[ENTRIES PROVIDED Boundary: Start]

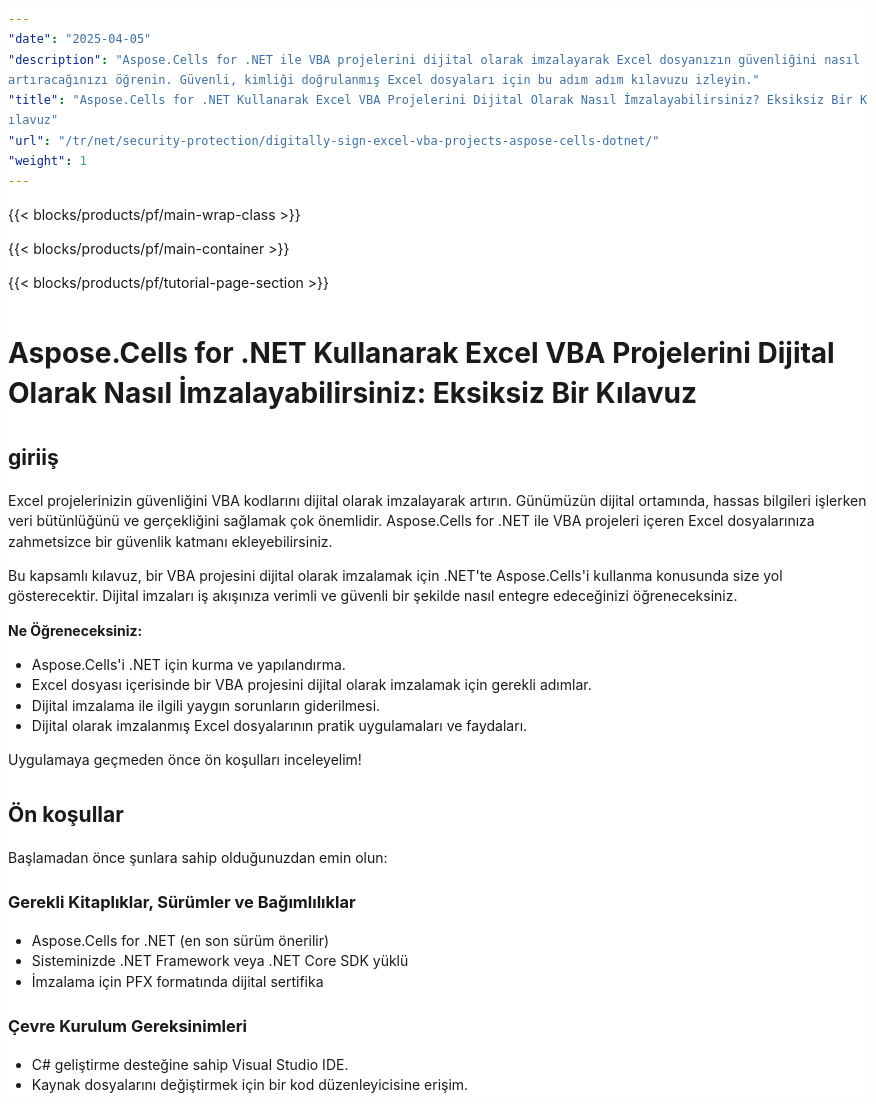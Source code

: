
 ```yaml
---
"date": "2025-04-05"
"description": "Aspose.Cells for .NET ile VBA projelerini dijital olarak imzalayarak Excel dosyanızın güvenliğini nasıl artıracağınızı öğrenin. Güvenli, kimliği doğrulanmış Excel dosyaları için bu adım adım kılavuzu izleyin."
"title": "Aspose.Cells for .NET Kullanarak Excel VBA Projelerini Dijital Olarak Nasıl İmzalayabilirsiniz? Eksiksiz Bir Kılavuz"
"url": "/tr/net/security-protection/digitally-sign-excel-vba-projects-aspose-cells-dotnet/"
"weight": 1
---
```


{{< blocks/products/pf/main-wrap-class >}}

{{< blocks/products/pf/main-container >}}

{{< blocks/products/pf/tutorial-page-section >}}


# Aspose.Cells for .NET Kullanarak Excel VBA Projelerini Dijital Olarak Nasıl İmzalayabilirsiniz: Eksiksiz Bir Kılavuz

## giriiş

Excel projelerinizin güvenliğini VBA kodlarını dijital olarak imzalayarak artırın. Günümüzün dijital ortamında, hassas bilgileri işlerken veri bütünlüğünü ve gerçekliğini sağlamak çok önemlidir. Aspose.Cells for .NET ile VBA projeleri içeren Excel dosyalarınıza zahmetsizce bir güvenlik katmanı ekleyebilirsiniz.

Bu kapsamlı kılavuz, bir VBA projesini dijital olarak imzalamak için .NET'te Aspose.Cells'i kullanma konusunda size yol gösterecektir. Dijital imzaları iş akışınıza verimli ve güvenli bir şekilde nasıl entegre edeceğinizi öğreneceksiniz.

**Ne Öğreneceksiniz:**
- Aspose.Cells'i .NET için kurma ve yapılandırma.
- Excel dosyası içerisinde bir VBA projesini dijital olarak imzalamak için gerekli adımlar.
- Dijital imzalama ile ilgili yaygın sorunların giderilmesi.
- Dijital olarak imzalanmış Excel dosyalarının pratik uygulamaları ve faydaları.

Uygulamaya geçmeden önce ön koşulları inceleyelim!

## Ön koşullar
Başlamadan önce şunlara sahip olduğunuzdan emin olun:

### Gerekli Kitaplıklar, Sürümler ve Bağımlılıklar
- Aspose.Cells for .NET (en son sürüm önerilir)
- Sisteminizde .NET Framework veya .NET Core SDK yüklü
- İmzalama için PFX formatında dijital sertifika

### Çevre Kurulum Gereksinimleri
- C# geliştirme desteğine sahip Visual Studio IDE.
- Kaynak dosyalarını değiştirmek için bir kod düzenleyicisine erişim.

[ENTRIES PROVIDED Boundary: End]

» ACTIVITY
The requested lines run from the one with "## Ön koşullar" through the last line of the records. Return them exactly.

» SOLUTION TO THE PROBLEM
## Ön koşullar
Başlamadan önce şunlara sahip olduğunuzdan emin olun:

### Gerekli Kitaplıklar, Sürümler ve Bağımlılıklar
- Aspose.Cells for .NET (en son sürüm önerilir)
- Sisteminizde .NET Framework veya .NET Core SDK yüklü
- İmzalama için PFX formatında dijital sertifika

### Çevre Kurulum Gereksinimleri
- C# geliştirme desteğine sahip Visual Studio IDE.
- Kaynak dosyalarını değiştirmek için bir kod düzenleyicisine erişim.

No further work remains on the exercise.